Advisor to the President of Ukraine
- Incumbent
- Assumed office 8 September 2024
- President: Volodymyr Zelenskyy

Personal details
- Born: 14 May 1984 (age 42) Kyiv, Ukraine
- Education: State University of Trade and Economics
- Occupation: journalist

= Dmytro Lytvyn (advisor) =

Ukrainian presidential advisor (born 1984)

Dmytro Volodymyrovych Lytvyn (Дмитро Володимирович Литвин, born 14 May 1984) is a Ukrainian journalist who has served as speechwriter to President Volodymyr Zelenskyy since the 2022 Russian invasion of Ukraine, and as his communications advisor since 2024.

== Early life ==
Dmytro Lytvyn was born in the Lypky district of Kyiv in 1984. He studied law at the State University of Trade and Economics and graduated in 2006, but never practised law, and became a journalist and blogger. In 2012, he joined the Inter TV channel.

== Work with Zelenskyy ==
Lytvyn supported Volodymyr Zelenskyy in the 2019 Ukrainian presidential election, which Zelenskyy won. Ukrainska Pravda has written that Lytvyn knew Zelenskyy when he was filming Servant of the People, but Lytvyn has said this is false and he did not personally know Zelenskyy before the 2019 campaign.

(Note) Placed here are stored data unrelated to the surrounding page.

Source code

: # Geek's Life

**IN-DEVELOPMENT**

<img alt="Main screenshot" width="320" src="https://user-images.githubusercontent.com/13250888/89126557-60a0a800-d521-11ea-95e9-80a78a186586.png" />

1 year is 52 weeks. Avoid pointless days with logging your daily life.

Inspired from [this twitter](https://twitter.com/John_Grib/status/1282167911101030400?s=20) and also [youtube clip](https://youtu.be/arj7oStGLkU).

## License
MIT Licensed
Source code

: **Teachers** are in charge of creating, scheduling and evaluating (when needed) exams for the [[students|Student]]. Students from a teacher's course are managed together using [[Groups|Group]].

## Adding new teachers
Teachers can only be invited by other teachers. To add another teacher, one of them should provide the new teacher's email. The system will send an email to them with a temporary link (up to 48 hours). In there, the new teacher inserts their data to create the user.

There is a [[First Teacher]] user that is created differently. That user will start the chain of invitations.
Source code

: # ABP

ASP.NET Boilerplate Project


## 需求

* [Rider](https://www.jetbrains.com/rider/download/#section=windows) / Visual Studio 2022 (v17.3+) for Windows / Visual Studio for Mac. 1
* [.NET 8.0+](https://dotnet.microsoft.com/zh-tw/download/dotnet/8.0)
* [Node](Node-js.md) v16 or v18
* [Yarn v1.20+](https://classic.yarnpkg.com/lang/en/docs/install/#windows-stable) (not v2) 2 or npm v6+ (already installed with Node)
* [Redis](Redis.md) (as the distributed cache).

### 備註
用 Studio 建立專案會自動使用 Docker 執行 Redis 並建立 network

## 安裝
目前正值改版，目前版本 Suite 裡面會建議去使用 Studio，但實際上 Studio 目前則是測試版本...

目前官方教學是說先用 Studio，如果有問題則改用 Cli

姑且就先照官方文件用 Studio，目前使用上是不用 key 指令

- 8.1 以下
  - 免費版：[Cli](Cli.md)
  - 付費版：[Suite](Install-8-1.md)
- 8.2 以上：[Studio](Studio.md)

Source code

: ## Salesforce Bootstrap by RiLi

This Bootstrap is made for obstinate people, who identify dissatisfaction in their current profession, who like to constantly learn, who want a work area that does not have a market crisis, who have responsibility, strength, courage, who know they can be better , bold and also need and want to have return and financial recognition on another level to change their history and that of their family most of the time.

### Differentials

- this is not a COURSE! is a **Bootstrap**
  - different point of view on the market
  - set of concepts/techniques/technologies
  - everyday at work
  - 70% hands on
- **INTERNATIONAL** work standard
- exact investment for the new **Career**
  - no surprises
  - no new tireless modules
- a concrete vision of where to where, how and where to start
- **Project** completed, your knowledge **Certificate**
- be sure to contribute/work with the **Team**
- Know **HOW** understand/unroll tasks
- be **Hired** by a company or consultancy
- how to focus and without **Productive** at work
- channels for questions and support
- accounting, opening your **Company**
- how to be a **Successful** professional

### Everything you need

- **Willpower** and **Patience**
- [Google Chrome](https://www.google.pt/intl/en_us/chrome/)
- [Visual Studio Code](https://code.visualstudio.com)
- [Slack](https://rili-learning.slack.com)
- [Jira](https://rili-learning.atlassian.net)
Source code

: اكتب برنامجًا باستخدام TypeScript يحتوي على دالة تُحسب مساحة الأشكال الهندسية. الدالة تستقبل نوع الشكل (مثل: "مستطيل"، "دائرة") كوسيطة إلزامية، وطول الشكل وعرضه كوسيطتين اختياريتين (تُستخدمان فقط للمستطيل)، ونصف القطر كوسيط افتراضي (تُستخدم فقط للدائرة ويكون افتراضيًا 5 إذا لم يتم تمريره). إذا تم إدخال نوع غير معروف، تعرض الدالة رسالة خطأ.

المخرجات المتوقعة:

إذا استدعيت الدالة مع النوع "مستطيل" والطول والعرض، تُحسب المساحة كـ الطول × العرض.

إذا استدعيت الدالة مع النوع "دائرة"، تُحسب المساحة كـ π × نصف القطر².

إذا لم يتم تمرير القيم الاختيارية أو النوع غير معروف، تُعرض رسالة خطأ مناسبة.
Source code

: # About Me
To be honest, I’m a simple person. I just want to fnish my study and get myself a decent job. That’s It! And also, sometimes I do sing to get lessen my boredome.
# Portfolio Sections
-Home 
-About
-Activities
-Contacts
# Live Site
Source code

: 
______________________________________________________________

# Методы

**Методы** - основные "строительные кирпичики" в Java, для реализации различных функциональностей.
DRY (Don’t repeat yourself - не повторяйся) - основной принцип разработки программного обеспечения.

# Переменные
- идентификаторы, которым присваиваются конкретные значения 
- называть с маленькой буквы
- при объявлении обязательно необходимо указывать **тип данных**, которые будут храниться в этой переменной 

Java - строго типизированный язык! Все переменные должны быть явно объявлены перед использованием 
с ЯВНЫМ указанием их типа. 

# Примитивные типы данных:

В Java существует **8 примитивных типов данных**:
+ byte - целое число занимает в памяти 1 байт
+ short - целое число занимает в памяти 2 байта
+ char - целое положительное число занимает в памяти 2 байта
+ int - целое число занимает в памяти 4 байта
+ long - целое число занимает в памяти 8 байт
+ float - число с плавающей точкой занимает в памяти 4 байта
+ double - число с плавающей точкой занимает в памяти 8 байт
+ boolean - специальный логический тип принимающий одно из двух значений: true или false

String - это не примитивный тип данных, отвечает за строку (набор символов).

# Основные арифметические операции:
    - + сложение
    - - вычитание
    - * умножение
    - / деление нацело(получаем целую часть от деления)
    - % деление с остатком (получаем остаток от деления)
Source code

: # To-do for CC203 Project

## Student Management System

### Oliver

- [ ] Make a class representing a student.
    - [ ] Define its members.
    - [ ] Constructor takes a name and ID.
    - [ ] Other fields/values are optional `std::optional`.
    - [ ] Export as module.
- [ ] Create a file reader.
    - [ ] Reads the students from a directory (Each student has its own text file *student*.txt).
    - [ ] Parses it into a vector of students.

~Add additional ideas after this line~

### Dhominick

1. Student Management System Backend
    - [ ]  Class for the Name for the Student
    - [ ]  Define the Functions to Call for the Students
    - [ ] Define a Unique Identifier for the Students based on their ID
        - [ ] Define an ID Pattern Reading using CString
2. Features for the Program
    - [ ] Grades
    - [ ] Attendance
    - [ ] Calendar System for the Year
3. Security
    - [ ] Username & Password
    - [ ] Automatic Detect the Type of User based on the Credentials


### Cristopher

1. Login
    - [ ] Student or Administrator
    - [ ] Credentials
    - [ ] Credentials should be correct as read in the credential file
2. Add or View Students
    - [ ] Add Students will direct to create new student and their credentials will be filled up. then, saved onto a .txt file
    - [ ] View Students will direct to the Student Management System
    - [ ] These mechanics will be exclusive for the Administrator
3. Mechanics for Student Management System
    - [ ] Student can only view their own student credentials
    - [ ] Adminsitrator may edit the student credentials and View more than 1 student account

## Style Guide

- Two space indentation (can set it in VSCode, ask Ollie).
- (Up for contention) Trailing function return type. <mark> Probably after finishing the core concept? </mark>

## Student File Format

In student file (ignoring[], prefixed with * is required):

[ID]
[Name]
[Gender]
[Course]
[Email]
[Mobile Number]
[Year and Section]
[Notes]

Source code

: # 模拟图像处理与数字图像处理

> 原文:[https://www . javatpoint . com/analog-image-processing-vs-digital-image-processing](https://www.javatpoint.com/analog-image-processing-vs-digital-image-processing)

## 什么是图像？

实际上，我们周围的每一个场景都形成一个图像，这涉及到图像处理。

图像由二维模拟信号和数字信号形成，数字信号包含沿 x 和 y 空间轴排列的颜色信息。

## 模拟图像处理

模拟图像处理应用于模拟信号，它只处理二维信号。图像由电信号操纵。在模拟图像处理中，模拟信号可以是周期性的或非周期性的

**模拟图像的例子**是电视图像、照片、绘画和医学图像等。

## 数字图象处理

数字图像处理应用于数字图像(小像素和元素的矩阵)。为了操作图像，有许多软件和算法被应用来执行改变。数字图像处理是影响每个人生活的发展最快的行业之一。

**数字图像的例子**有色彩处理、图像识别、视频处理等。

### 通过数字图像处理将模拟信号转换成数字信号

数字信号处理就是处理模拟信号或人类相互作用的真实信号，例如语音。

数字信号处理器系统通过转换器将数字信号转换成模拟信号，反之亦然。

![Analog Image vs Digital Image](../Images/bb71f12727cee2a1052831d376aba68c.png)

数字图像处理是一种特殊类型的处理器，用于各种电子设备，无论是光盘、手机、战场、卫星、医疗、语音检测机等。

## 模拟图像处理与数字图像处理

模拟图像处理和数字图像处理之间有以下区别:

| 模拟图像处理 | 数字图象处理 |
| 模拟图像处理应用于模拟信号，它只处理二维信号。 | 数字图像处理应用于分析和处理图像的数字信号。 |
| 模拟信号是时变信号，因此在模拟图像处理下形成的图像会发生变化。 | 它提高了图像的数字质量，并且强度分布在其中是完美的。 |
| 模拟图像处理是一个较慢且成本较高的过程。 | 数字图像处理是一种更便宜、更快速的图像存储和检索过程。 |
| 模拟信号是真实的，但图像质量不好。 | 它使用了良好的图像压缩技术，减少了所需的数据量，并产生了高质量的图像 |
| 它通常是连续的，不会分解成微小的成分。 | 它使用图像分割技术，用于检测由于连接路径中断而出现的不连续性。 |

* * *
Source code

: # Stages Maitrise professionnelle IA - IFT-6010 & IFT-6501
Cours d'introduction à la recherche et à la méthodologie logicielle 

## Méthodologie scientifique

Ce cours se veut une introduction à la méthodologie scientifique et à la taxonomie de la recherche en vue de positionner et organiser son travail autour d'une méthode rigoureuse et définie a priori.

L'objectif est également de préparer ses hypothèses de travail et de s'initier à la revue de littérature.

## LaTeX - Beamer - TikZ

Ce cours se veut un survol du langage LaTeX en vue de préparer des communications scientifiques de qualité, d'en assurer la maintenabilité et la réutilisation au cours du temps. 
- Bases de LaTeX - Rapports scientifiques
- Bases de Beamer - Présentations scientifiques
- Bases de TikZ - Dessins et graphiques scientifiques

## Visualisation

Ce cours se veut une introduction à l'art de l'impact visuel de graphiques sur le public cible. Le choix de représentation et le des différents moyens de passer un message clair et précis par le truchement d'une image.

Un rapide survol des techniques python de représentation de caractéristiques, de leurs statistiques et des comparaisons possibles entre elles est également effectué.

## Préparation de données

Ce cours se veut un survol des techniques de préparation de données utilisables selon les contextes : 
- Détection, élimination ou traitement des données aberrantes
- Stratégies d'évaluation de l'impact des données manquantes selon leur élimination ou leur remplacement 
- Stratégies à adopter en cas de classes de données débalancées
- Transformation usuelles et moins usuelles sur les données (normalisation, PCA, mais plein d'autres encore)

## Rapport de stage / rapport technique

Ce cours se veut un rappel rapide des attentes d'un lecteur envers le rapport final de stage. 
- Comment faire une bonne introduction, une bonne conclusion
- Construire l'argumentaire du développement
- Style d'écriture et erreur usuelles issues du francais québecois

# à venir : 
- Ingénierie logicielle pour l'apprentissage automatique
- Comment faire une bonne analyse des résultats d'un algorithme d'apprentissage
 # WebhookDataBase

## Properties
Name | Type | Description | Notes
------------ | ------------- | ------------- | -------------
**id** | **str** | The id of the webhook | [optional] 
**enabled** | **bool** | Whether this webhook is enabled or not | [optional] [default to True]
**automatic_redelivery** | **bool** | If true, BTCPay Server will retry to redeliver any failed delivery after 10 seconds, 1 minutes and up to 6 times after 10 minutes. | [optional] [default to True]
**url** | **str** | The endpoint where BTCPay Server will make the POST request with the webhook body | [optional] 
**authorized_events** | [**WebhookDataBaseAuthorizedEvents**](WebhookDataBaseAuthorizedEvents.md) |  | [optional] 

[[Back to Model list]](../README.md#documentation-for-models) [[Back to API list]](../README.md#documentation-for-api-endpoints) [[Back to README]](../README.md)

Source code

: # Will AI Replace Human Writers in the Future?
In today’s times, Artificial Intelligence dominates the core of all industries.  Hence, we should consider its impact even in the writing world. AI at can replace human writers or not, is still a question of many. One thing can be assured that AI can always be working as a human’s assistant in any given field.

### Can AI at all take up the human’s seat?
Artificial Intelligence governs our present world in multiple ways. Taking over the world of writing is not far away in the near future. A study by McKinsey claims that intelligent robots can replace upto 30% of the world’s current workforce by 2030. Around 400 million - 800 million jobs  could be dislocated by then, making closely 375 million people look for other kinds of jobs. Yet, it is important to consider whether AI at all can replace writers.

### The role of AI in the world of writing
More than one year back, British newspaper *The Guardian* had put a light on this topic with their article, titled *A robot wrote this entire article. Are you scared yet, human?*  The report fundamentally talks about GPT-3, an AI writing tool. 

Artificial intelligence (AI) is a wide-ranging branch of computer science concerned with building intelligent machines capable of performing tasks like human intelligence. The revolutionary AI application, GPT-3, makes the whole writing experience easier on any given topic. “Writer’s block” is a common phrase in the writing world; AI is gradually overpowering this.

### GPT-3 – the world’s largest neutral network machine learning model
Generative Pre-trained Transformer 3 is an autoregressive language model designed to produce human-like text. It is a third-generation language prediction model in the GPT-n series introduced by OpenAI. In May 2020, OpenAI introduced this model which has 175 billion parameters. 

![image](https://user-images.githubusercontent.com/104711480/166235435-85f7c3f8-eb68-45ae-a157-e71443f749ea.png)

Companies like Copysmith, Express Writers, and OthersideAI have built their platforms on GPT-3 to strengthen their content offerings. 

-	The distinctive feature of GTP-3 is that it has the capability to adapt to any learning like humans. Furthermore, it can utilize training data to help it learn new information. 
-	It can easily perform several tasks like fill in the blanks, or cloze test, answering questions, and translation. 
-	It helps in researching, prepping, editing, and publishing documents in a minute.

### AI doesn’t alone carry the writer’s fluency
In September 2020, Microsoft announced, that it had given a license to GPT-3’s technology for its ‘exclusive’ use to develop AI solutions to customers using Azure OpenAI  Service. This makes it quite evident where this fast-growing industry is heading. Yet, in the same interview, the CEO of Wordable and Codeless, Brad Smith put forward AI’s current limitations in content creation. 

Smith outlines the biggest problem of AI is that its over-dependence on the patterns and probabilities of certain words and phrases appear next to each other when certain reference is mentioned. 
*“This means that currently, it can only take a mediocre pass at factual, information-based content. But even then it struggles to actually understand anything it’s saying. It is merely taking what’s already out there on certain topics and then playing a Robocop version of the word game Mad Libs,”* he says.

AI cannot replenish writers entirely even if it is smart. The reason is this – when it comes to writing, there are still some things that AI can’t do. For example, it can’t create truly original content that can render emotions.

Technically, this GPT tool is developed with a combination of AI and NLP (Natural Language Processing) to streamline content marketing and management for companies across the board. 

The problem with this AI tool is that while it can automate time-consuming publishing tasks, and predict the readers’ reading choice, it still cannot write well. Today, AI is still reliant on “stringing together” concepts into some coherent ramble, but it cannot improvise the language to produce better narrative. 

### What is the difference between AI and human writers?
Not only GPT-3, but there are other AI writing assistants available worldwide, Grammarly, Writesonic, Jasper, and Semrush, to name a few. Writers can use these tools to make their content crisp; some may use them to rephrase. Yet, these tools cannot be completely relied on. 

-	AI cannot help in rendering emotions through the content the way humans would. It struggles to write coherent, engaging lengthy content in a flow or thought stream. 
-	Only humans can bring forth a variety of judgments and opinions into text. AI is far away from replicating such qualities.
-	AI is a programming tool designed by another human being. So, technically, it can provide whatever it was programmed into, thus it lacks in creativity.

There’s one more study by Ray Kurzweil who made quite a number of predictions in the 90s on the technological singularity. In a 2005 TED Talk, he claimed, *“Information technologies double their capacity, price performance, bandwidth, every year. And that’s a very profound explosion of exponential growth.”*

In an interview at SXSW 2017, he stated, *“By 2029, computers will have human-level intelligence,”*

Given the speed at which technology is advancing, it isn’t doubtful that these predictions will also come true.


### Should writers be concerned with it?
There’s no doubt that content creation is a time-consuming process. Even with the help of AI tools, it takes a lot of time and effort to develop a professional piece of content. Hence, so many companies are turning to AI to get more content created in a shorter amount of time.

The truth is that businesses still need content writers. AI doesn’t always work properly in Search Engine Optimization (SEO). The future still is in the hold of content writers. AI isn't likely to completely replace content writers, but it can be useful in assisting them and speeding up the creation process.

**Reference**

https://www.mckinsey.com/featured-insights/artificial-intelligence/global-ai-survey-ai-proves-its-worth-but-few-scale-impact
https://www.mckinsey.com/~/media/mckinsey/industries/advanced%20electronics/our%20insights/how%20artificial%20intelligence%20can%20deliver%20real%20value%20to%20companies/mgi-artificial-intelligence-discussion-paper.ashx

At the start of 2020, Yevheniia Kravchuk, a deputy from Zelenskyy's Servant of the People party, contacted Lytvyn and brought him into the government team, where he gave media advice to the party's deputies. After Mykhailo Podolyak became an advisor to presidential office head Andriy Yermak in April 2020, Lytvyn started working more closely with the office, but did not yet work directly with Zelenskyy. He left Inter in January 2021.

=== 2022 Russian invasion of Ukraine ===
On the morning of 24 February 2022, when Russia launched its full-scale invasion of Ukraine, Lytvyn went to the presidential compound on Bankova Street, where he stayed for a month. He soon started writing speeches for Zelenskyy, and was in daily contact with him; they occupied nearby rooms in the compound. Over time, he became Zelenskyy's main speechwriter and was entrusted with Zelenskyy's international speeches; others have also been involved such as former Kvartal 95 screenwriter Yuriy Kostiuk. Lytvyn has said that the ideas behind the speeches came from Zelenskyy himself. Presidential office advisor Serhiy Leshchenko called Lytvyn Zelenskyy's "literary and creative assistant", and said that Lytvyn "collects the president's ideas each day" and "translates them into prose".

On 8 September 2024, Zelenskyy appointed Lytvyn as his communications advisor.

Lytvyn has been described as a "key figure" in the presidential office, as he speaks with Zelenskyy every day.

In October 2024, Ukrainska Pravda accused Lytvyn of blocking officials from talking to its journalists, which Lytvyn denied.